LETTURE: Sir 35, 15-17.20-22 Sal 33; 2 Tm 4,6-8.16-18; Lc 18, 9-14

La fede, dicevamo domenica scorsa, ha come prova del nove la preghiera. Il pubblicano della parabola, è un esempio concreto: con chiara coscienza espressa nell’atteggiamento, egli innalza il grido della propria nullità e il desiderio di possedere la propria consistenza: “O Dio, abbi pietà di me peccatore”.

La propria nullità offerta a Colui che è la propria consistenza: ecco i due termini di una

Domenica scorsa, sottolineavamo come la società moderna affermi la grandezza dell’uomo ponendola nel suo “io”, nella sua intelligenza (illuminismo), e nella sua capacità di trasformare le cose (scientismo), per questo “non può pregare”, al massimo esaltarsi dell’opera delle sue mani.

La preghiera del Fariseo, è l’atteggiamento di chi professa una religione, realtà in cui si devono compiere degli atti per “sentirsi a posto”, dove l’amore, l’abbandono, la fede in un Dio che mi fa, si trasforma in una autocelebrazione, dove la lettera della legge è praticata semplicemente per affermare la propria bravura addirittura di fronte a Dio stesso, che per questo deve gradirmi e benedirmi.

L’atteggiamento di cui sopra non è purtroppo lontano da chi ha ridotto la fede cristiana ad una religione: si misura il rapporto con Dio dall’obbedienza ad alcuni precetti, (io non rubo, io non uccido, io non vado con le donne degli altri…) o  dall’espletare alcuni riti, (battesimo, Cresima, prima Comunione….  Matrimonio, Funerali religiosi…) e queto più per un tradizionalismo di facciata, che per convinzione. I segni dell’amore ridotti a cose da fare, perché tutti fan così, perdendone completamente di vista il contenuto ultimo e, infine, pure vantandosene, proclamandosi “bravi” più degli altri perché queste cose loro si, le fanno ancora, mentre gli altri, “loro si cattivi”, neppure più le tengono in considerazione… Paradosso di un uomo, che inconsciamente vuol dipendere ancora di Dio a parole, (il cosi detto senso religioso presente per natura in ogni creatura)  ma da un dio costruito dalle proprie mani, che mette a posto  le loro coscienze, ma non fa crescere l’umano che c’è in loro. (“Se Dio c’è non c’entra con la vita)

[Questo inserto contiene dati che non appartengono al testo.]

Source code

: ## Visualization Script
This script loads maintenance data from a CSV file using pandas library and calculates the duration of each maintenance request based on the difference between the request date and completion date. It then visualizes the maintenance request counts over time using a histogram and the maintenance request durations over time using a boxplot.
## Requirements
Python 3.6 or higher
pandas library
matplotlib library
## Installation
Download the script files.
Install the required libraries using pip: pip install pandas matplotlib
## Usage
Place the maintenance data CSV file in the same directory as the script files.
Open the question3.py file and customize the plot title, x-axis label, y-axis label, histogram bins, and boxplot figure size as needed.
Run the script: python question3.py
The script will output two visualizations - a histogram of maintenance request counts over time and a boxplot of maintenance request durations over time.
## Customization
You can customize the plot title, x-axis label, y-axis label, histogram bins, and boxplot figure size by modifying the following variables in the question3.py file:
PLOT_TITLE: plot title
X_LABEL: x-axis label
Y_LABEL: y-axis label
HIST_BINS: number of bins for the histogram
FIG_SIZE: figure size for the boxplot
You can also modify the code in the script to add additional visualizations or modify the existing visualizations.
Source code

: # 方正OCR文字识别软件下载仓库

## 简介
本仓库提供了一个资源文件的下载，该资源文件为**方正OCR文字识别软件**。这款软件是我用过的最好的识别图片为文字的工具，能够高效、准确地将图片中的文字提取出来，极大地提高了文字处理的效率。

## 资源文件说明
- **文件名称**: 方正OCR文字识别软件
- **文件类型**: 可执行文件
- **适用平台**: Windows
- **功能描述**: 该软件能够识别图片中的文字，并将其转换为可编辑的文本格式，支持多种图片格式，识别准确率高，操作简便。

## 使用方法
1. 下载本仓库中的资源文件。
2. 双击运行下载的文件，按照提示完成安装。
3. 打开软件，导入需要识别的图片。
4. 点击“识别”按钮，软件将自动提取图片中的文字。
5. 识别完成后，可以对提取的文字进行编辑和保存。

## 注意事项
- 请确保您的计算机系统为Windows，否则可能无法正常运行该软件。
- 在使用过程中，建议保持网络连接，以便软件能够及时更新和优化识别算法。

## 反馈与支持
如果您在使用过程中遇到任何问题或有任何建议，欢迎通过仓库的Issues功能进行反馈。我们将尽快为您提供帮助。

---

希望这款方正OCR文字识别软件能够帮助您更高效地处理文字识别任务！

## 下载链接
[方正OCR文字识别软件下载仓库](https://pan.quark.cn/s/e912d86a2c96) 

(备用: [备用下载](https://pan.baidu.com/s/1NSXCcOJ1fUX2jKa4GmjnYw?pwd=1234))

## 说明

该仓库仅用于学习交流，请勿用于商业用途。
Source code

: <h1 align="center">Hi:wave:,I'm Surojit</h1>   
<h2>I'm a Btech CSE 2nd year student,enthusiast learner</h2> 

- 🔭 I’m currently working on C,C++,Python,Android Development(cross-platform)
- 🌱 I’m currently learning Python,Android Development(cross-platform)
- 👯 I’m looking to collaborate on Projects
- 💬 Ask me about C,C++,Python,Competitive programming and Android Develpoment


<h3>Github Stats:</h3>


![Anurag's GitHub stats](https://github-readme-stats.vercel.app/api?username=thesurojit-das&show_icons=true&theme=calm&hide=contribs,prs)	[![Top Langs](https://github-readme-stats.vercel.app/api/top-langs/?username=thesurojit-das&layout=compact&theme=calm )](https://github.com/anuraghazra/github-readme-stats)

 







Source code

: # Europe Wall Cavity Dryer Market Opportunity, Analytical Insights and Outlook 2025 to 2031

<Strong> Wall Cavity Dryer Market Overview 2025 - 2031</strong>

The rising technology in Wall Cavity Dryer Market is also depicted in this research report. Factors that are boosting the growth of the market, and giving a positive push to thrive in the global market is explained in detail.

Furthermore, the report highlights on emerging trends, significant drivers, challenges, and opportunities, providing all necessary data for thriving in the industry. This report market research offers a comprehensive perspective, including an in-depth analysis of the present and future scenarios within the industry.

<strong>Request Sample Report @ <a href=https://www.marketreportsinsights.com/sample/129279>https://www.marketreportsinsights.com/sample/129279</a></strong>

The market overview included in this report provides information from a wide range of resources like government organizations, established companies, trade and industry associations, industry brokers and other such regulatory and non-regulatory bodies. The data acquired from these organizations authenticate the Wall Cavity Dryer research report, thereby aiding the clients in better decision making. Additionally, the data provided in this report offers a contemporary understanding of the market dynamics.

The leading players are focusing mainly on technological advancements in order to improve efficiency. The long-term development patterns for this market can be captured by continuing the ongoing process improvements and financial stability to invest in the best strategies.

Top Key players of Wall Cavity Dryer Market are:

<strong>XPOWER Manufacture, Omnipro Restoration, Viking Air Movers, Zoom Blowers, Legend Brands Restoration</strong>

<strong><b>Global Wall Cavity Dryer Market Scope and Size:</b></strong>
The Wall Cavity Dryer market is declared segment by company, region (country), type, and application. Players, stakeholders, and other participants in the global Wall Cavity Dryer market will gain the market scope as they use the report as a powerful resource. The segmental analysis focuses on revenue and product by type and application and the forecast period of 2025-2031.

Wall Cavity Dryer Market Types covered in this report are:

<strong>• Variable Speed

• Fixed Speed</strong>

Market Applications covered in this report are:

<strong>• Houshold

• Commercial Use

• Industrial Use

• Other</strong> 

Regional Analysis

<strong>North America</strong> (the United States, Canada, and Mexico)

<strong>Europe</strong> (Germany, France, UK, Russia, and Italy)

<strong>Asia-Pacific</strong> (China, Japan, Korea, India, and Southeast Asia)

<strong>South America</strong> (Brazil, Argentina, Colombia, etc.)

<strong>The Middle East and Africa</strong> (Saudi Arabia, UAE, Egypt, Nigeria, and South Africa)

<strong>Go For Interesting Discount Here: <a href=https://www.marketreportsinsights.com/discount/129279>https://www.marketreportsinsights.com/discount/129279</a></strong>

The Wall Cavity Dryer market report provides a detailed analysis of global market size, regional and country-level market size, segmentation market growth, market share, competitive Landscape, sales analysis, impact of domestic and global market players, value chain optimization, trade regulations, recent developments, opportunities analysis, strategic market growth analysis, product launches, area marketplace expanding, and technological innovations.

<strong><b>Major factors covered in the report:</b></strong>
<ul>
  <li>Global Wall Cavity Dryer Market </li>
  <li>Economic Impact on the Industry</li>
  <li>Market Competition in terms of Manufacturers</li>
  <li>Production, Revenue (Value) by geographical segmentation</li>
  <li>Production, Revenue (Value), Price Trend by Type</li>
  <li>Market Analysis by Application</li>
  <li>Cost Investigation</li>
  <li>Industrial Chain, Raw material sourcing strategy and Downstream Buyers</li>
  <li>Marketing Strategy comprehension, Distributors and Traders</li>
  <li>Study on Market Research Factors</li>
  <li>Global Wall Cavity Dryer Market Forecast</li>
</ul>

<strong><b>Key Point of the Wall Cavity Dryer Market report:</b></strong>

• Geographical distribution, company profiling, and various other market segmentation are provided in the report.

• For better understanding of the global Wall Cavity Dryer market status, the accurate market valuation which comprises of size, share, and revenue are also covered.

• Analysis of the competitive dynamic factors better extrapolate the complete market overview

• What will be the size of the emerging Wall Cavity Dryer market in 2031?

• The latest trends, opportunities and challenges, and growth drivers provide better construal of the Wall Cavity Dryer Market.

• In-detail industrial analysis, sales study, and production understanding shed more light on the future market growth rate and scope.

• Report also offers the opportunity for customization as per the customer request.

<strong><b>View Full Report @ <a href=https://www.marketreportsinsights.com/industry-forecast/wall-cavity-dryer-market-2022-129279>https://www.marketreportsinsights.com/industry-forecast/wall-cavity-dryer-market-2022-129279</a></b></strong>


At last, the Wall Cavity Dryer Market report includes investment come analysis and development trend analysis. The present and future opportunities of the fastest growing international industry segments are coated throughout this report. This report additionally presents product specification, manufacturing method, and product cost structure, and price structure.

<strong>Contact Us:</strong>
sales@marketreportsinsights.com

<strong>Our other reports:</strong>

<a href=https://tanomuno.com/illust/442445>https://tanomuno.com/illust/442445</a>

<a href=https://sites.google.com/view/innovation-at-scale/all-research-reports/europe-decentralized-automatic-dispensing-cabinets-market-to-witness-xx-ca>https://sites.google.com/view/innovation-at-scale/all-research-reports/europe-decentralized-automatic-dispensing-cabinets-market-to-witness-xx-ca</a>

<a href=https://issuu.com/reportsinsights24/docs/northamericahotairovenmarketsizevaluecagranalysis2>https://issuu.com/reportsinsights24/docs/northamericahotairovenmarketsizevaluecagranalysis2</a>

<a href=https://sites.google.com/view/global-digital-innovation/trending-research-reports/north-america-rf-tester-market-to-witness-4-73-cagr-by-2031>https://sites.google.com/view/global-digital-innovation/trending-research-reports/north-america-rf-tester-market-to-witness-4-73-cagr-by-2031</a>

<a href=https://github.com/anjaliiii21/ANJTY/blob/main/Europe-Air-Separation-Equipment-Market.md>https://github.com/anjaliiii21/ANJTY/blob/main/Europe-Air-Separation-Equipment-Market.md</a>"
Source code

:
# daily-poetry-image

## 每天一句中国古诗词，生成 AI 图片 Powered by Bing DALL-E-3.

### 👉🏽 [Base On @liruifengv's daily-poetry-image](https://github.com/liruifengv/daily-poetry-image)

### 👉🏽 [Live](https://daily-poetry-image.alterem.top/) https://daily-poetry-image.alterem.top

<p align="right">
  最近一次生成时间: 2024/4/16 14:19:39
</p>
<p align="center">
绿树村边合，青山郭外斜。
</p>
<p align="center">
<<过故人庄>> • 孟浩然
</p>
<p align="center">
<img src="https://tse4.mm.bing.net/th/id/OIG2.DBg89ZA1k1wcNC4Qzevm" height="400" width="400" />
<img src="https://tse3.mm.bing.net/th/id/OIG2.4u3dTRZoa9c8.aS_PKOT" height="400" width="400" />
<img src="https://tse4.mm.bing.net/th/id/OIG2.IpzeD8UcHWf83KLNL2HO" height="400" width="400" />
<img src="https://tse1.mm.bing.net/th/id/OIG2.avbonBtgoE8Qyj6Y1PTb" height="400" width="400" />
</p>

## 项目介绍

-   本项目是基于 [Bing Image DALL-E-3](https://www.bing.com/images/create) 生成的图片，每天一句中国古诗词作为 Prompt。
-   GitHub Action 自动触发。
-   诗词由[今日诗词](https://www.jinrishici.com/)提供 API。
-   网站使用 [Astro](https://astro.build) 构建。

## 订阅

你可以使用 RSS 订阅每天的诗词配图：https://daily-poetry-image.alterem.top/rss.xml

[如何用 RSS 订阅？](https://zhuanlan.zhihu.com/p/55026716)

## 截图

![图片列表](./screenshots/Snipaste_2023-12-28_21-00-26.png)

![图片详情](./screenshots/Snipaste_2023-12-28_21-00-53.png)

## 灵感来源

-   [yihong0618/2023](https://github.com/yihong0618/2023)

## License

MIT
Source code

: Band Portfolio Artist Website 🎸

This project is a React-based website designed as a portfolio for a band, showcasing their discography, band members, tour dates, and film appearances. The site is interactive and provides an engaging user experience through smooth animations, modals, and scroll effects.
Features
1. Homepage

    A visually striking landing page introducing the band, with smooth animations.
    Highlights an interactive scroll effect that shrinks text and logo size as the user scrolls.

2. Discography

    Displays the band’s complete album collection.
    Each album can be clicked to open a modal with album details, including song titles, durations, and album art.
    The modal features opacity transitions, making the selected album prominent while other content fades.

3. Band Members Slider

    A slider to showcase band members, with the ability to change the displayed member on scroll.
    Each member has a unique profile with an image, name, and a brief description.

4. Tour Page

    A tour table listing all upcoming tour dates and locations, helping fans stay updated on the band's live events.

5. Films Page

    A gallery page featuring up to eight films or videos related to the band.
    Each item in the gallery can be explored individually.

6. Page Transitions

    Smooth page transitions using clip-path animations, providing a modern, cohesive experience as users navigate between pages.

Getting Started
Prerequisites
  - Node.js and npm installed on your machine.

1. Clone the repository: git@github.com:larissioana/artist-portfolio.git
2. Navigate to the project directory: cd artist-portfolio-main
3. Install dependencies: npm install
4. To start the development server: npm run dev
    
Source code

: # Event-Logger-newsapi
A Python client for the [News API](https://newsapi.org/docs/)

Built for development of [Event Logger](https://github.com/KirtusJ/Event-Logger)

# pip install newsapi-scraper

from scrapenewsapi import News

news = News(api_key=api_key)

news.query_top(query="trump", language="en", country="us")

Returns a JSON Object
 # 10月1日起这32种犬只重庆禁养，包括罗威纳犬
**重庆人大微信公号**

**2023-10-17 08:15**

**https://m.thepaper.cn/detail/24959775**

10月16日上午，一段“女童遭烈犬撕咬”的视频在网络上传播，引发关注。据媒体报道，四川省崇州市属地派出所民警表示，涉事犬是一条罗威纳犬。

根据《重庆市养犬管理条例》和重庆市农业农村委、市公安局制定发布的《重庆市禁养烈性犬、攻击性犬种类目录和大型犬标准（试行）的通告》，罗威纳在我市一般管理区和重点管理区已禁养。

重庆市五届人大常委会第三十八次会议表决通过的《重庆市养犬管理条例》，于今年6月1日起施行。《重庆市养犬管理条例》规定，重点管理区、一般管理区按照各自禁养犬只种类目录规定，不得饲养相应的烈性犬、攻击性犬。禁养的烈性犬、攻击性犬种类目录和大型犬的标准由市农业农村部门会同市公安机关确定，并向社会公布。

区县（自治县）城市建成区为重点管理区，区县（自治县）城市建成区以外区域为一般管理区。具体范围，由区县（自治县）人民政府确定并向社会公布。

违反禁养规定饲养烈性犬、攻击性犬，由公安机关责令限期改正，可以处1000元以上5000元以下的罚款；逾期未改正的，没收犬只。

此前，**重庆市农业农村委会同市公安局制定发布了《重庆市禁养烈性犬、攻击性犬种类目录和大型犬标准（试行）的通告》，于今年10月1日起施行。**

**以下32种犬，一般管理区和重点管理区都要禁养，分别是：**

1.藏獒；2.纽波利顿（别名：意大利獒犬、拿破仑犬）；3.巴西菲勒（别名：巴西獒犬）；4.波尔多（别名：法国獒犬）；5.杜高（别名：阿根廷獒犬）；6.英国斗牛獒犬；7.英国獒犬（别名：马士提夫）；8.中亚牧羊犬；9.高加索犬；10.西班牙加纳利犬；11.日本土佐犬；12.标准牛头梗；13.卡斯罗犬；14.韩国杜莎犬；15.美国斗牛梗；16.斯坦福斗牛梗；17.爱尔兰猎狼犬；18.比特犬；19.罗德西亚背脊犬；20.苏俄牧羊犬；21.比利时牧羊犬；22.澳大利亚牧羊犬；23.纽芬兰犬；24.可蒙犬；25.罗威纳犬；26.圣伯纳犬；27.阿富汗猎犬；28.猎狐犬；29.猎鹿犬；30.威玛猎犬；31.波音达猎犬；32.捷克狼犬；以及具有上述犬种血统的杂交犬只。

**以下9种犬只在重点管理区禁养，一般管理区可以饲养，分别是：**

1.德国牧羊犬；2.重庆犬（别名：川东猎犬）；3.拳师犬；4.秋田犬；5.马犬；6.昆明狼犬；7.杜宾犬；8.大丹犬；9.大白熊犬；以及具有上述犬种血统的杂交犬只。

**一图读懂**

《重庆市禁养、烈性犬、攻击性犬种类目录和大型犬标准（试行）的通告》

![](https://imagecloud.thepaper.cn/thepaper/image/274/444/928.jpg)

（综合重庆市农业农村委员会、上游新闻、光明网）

“Io vi dico: questi, a differenza dell’altro, tornò a casa sua giustificato, perché chiunque si esalta sarà umiliato, chi invece si umilia sarà esaltato». Ancora un paradosso del Cristianesimo! Diventa giusto, realizzato chi dipende, invece si autodistrugge chi crede di avere in sé la forza per essere uomo e, drammaticamente, se ne vanta. (L’uomo che non deve chiedere mai!) Chi dipende è alimentato dalla forza dell’amore, l’unica realtà che genera, gli altri al contrario si appoggiano su ciò che nell’uomo è piccolo, limitato e destinato a finire.  Tutta la vera esperienza Cristiana vive guardando a Cristo: Obbediente al Padre sino alla morte. Segnato dall’amore di questo rapporto, la Resurrezione diventa il sigillo di questo criterio, perché solo l’Amore resta per sempre. Tutto ciò che non è Amore, al contrario, finisce e per sempre. Un esempio lo troviamo nel bellissimo versetto della lettera odierna di san Paolo: “Ho combattuto la buona battaglia, ho terminato la corsa, ho conservato la fede. Ora mi resta soltanto la corona di giustizia che il Signore, il giudice giusto, mi consegnerà in quel giorno; non solo a me, ma anche a tutti coloro che hanno atteso con amore la sua manifestazione.”